How transferable are best practices?
And how to make them more transferable
2025-10-04 by Luca Dellanna
Last week, Amazon’s founder, Jeff Bezos, visited Turin. One of my favorite moments was when he said, “Advice to young people: go work at a company where you can learn best practices.”
When I posted my notes from Bezos’ talk on Twitter, a reader replied: “Some would argue that organizations are context-rich, and best practices transfer poorly, that the idea of a ‘best practice’ is itself largely a myth.”
I strongly disagree. The substance of best practices transfers well; it’s their superficial appearance that transfers poorly. Take Monday Morning Meetings as an example.
MMMs are a best practice used by many companies across industries. On the surface, it looks like this: the whole team meets, each member reports what they did last week and what they plan to do this week, and the leader announces new priorities or projects. While this appearance is similar across companies, its substance differs dramatically.
In mediocre companies, treat MMMs as a ritual they sleepwalk in, where people share updates without seeking or expecting help. Attendees leave with the same understanding they had when they entered.
Conversely, in excellent companies, MMMs are an active and deliberate practice. Participants do not just share what they did and will do, but rather what outcomes they achieved and what obstacles they face; moreover, they seek and expect assistance in the form of suggestions, introductions, feedback, or resources.

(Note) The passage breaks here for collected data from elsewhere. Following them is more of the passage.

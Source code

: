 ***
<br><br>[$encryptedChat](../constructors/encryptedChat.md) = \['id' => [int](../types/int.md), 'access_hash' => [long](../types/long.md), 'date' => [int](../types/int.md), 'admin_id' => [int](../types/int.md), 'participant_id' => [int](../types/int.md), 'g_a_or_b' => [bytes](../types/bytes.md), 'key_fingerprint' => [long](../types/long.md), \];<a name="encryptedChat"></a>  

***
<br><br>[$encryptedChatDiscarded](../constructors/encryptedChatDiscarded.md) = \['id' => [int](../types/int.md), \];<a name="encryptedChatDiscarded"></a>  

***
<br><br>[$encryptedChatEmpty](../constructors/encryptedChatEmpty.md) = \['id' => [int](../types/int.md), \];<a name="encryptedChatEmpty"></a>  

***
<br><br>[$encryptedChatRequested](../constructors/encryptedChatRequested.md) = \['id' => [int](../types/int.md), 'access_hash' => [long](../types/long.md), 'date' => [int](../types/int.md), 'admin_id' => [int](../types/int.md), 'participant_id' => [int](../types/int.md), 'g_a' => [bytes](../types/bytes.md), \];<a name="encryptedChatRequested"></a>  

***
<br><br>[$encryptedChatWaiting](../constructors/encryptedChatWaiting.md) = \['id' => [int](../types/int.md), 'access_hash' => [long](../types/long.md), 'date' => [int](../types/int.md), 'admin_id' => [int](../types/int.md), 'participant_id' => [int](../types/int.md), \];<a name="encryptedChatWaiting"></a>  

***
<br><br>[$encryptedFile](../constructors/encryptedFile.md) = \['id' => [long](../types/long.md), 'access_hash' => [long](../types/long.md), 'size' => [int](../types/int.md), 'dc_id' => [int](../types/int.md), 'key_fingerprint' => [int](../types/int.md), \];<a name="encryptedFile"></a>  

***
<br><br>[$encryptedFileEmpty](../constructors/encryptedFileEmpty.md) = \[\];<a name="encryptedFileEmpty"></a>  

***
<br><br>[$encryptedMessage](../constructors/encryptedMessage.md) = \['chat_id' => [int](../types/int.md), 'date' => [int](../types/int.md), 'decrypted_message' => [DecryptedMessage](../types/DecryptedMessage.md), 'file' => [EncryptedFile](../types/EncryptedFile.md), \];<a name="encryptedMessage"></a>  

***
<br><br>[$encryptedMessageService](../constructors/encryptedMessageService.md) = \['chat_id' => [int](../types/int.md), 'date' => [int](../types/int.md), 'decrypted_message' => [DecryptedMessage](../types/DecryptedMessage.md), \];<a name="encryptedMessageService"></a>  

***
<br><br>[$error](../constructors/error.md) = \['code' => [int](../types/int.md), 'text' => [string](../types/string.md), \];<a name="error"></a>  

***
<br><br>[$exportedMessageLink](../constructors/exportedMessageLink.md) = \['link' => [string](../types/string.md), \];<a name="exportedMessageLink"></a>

As a result, they leave the meeting with projects and outlooks for the week in better shape than they were when they entered the meeting.
The million-dollar question is: how do you ensure participants learn the practice as in the second example, and not the first?
The answer, in short, is to always take a few seconds to explain the purpose before doing it. This does not require much time. It can be as simple as replacing “Let’s do a round of progress updates” with “Let’s each take a few seconds to share the main obstacles you face on your current tasks and projects, and seek progress on them.” And then, of course, to ensure that the discussion stays on track and delivers on the stated objective.
The principle and purpose behind a best practice usually transfer well across industries, and often across roles too. Its appearance, much less so. That is why it is crucial to define a best practice not by what it looks like, but by what it does and the principles it relies on.